The news report, which cited statistics from the Barbados Global AIDS Response Progress Report 2012, erroneously stated that "…a new report has pointed to a worrying increase in the contraction rate among men."

The findings of the Progress Report actually stated that "among individuals that were newly diagnosed with HIV, men have consistently outnumbered women" – with the exception of the period 2005 to 2009, when similar numbers of men and women were diagnosed with HIV -?? not that there was an increase in HIV infections in men.
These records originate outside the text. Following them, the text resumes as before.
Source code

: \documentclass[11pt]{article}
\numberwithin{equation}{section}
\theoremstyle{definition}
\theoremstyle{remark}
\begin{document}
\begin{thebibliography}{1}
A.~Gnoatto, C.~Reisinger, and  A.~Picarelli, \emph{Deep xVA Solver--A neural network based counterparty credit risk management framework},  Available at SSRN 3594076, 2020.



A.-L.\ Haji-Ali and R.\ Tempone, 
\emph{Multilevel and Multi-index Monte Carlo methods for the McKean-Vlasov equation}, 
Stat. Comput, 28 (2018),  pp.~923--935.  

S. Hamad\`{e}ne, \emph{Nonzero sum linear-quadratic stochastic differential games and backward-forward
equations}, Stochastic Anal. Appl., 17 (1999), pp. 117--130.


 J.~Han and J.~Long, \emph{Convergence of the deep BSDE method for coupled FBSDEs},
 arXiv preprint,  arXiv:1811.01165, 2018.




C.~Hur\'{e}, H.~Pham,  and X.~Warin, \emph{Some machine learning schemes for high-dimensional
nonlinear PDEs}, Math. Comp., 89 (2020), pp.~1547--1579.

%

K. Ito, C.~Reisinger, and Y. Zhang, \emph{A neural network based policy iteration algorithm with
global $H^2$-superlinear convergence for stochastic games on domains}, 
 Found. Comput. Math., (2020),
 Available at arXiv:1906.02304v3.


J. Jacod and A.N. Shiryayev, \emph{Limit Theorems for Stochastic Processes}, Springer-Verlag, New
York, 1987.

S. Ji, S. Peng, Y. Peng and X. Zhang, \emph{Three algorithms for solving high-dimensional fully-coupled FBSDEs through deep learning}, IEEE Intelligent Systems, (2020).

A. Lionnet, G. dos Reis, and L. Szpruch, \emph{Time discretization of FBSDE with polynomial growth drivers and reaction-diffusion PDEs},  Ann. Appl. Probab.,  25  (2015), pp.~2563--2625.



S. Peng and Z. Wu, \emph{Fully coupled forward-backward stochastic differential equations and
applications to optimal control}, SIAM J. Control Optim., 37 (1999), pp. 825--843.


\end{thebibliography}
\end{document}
"The most recent HIV research data revealed that the incidence of HIV (the rate of new cases) in Barbados is declining as evidenced by a reduction in the number of new cases being detected. When the trends in new HIV cases are analysed according to sex, there is a preponderance of men being newly diagnosed with HIV. The most recent HIV surveillance data show that in 2010, 135 people were newly diagnosed with HIV in Barbados. The overall downward trend in the number of HIV cases being diagnosed annually is postulated to be reflective of declining HIV transmission rates across the country," Dr. Best explained.

He added that researchers in the Ministry of Health had gone through a process of "rigorous analysis" of the latest data. These analyses were done in collaboration with researchers from the Chronic Disease Research Centre of the University of the West Indies, Cave Hill Campus and from the United States Centers for Disease Control and Prevention, he pointed out.

Additionally, Dr. Best said a recent review of the Barbados Health Sector Response to HIV and STIs (sexually transmitted infections) that was conducted by the Pan American Health Organisation, concluded that Barbados had achieved the Millennium Development Goal of reversal of the HIV epidemic based on the observation that the rate of new HIV cases was declining.